I like to work such problems in general terms, which allows us to derive a formula that we can use for similar cases, and also to see how the various parameters affect the solution. So let's define:

$$\displaystyle A_P$$ = the area of the pool itself.

$$\displaystyle w_x$$ = the width of the walkway at the deep/shallow ends of the pool.

$$\displaystyle w_y$$ = width of the walkway along the sides of the pool.

$$\displaystyle A$$ = the area of the rectangular plot of land containing the pool and the surrounding walkway.

$$\displaystyle x$$ = horizontal length of plot.

$$\displaystyle y$$ = vertical length of plot.
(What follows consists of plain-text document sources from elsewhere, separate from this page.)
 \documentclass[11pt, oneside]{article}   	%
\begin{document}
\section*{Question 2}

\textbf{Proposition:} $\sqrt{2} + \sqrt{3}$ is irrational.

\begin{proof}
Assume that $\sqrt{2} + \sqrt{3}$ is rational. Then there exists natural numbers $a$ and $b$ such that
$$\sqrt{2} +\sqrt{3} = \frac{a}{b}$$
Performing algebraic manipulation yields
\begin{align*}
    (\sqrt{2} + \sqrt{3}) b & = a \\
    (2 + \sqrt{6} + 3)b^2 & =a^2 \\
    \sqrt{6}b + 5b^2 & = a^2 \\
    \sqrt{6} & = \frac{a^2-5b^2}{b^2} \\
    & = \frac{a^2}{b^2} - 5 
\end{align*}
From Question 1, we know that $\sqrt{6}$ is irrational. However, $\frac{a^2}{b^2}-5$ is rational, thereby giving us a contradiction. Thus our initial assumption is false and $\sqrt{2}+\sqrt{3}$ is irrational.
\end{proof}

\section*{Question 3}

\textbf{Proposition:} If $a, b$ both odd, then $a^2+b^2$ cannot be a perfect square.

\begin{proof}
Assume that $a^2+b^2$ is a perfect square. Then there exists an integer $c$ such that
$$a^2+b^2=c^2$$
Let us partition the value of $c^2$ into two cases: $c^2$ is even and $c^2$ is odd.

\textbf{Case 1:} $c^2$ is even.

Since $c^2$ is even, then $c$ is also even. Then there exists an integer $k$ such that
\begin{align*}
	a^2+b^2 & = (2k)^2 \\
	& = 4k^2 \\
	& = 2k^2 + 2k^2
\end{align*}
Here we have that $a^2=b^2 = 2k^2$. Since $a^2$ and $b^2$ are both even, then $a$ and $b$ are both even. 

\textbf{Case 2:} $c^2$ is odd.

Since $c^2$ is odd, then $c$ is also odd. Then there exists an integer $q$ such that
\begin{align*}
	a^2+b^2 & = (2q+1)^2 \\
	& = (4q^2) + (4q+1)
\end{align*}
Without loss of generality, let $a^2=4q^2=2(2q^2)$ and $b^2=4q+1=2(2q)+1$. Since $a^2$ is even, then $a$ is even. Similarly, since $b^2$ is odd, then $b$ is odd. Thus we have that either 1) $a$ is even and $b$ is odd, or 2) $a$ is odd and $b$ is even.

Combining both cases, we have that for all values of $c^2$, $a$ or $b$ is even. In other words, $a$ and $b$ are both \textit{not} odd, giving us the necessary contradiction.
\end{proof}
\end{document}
Please refer to the following diagram: Thus, we may express the area of the plot as:

$$\displaystyle A(x,y)=xy$$

where we are constrained by:

$$\displaystyle A_P=\left(x-2w_x \right)\left(y-2w_y \right)\,\therefore\,y=\frac{A_P}{x-2w_x}+2w_y$$

And so we obtain the area of the plot in one variable $x$:

$$\displaystyle A(x)=x\left(\frac{A_P}{x-2w_x}+2w_y \right)$$

So, next we want to equate the first derivative to zero to find the critical value(s):

$$\displaystyle A'(x)=x\left(-\frac{A_P}{\left(x-2w_x \right)^2} \right)+(1)\left(\frac{A_P}{x-2w_x}+2w_y \right)=\frac{2\left(w_y\left(x-2w_x \right)^2-w_xA_P \right)}{\left(x-2w_x \right)^2}=0$$

Hence, this implies:

$$\displaystyle w_y\left(x-2w_x \right)^2-w_xA_P=0$$

Solving for $x$, and taking the positive root, we find the critical value:

$$\displaystyle x=\sqrt{\frac{w_x}{w_y}A_P}+2w_x$$

To determine the nature of the extremum associated with this critical value, we may use the second derivative test. We find:

$$\displaystyle A''(x)=\frac{4w_xA_P}{\left(x-2w_x \right)^3}$$

We can easily see that:

$$\displaystyle A''\left(\sqrt{\frac{w_x}{w_y}A_P}+2w_x \right)>0$$

Hence, the extremum is a minimum. Next we can find $y$ as follows:

$$\displaystyle y=\frac{A_P}{\sqrt{\frac{w_x}{w_y}A_P}}+2w_y=\sqrt{\frac{w_y}{w_x}A_P}+2w_y$$

Thus, we find the dimensions minimizing the plot of land subject to the constraint on the area of the pool are:

$$\displaystyle (x,y)=\left(\sqrt{\frac{w_x}{w_y}A_P}+2w_x, \sqrt{\frac{w_y}{w_x}A_P}+2w_y \right)$$

Now, to answer the specific problem given, we may plug in the data (in yards):

$$\displaystyle w_x=3,\,w_y=2,\,A_P=54$$

and we find:

$$\displaystyle (x,y)=(15,10)$$